──────── Material for this task

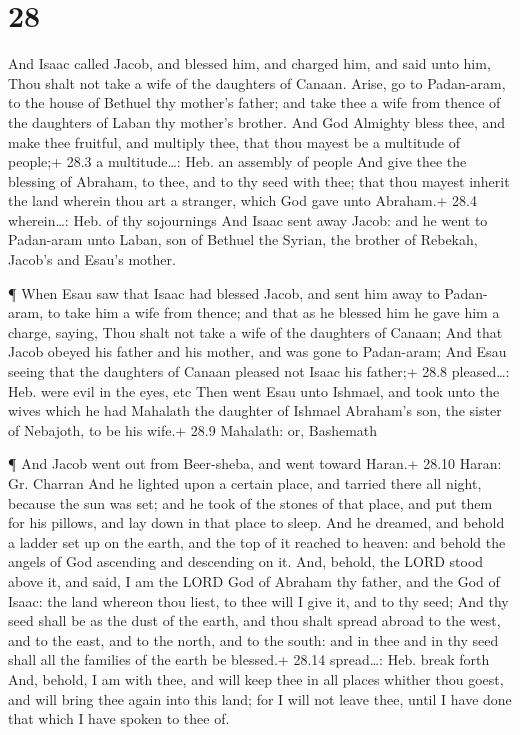 \hypertarget{section-27}{%
\section{28}\label{section-27}}

 And Isaac called Jacob, and blessed him, and charged him,
and said unto him, Thou shalt not take a wife of the daughters of
Canaan.  Arise, go to Padan-aram, to the house of Bethuel
thy mother's father; and take thee a wife from thence of the daughters
of Laban thy mother's brother.  And God Almighty bless thee,
and make thee fruitful, and multiply thee, that thou mayest be a
multitude of people;+ 28.3 a multitude\ldots: Heb. an assembly of people
 And give thee the blessing of Abraham, to thee, and to thy
seed with thee; that thou mayest inherit the land wherein thou art a
stranger, which God gave unto Abraham.+ 28.4 wherein\ldots: Heb. of thy
sojournings  And Isaac sent away Jacob: and he went to
Padan-aram unto Laban, son of Bethuel the Syrian, the brother of
Rebekah, Jacob's and Esau's mother.

 ¶ When Esau saw that Isaac had blessed Jacob, and sent him
away to Padan-aram, to take him a wife from thence; and that as he
blessed him he gave him a charge, saying, Thou shalt not take a wife of
the daughters of Canaan;  And that Jacob obeyed his father
and his mother, and was gone to Padan-aram;  And Esau seeing
that the daughters of Canaan pleased not Isaac his father;+ 28.8
pleased\ldots: Heb. were evil in the eyes, etc  Then went
Esau unto Ishmael, and took unto the wives which he had Mahalath the
daughter of Ishmael Abraham's son, the sister of Nebajoth, to be his
wife.+ 28.9 Mahalath: or, Bashemath

 ¶ And Jacob went out from Beer-sheba, and went toward
Haran.+ 28.10 Haran: Gr. Charran  And he lighted upon a
certain place, and tarried there all night, because the sun was set; and
he took of the stones of that place, and put them for his pillows, and
lay down in that place to sleep.  And he dreamed, and
behold a ladder set up on the earth, and the top of it reached to
heaven: and behold the angels of God ascending and descending on it.
 And, behold, the LORD stood above it, and said, I am the
LORD God of Abraham thy father, and the God of Isaac: the land whereon
thou liest, to thee will I give it, and to thy seed;  And
thy seed shall be as the dust of the earth, and thou shalt spread abroad
to the west, and to the east, and to the north, and to the south: and in
thee and in thy seed shall all the families of the earth be blessed.+
28.14 spread\ldots: Heb. break forth  And, behold, I am
with thee, and will keep thee in all places whither thou goest, and will
bring thee again into this land; for I will not leave thee, until I have
done that which I have spoken to thee of.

────────────────

_Exercise aim_
What must be transcribed is the run of lines from the one containing "thy seed shall be" to the last line of the data above, inclusive, and only that.

_Your response_
thy seed shall be as the dust of the earth, and thou shalt spread abroad
to the west, and to the east, and to the north, and to the south: and in
thee and in thy seed shall all the families of the earth be blessed.+
28.14 spread\ldots: Heb. break forth  And, behold, I am
with thee, and will keep thee in all places whither thou goest, and will
bring thee again into this land; for I will not leave thee, until I have
done that which I have spoken to thee of.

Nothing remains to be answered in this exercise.